Nothing but the lines from the one that contains "#### Mode 2: Show idle indication" through the end of the data should be reproduced, and each must match exactly.

RECORDS FOR THE TASK below:

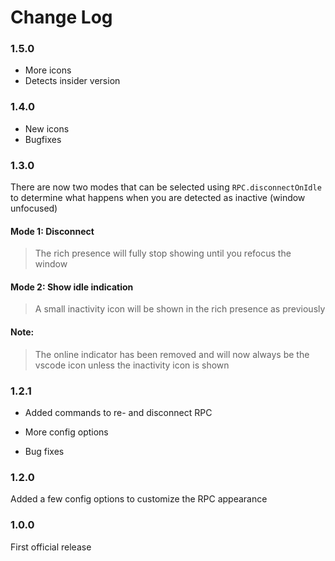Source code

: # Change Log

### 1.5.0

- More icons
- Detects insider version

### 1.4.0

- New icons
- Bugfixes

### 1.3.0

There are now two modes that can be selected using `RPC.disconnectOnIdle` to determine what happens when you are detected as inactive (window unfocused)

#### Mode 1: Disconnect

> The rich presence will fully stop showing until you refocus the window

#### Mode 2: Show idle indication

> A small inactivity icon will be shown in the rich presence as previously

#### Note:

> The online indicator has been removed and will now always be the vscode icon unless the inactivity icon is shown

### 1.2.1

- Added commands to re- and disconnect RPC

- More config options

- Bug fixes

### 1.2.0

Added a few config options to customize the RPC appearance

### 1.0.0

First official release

End of RECORDS FOR THE TASK.

ANSWER BOX:
#### Mode 2: Show idle indication

> A small inactivity icon will be shown in the rich presence as previously

#### Note:

> The online indicator has been removed and will now always be the vscode icon unless the inactivity icon is shown

### 1.2.1

- Added commands to re- and disconnect RPC

- More config options

- Bug fixes

### 1.2.0

Added a few config options to customize the RPC appearance

### 1.0.0

First official release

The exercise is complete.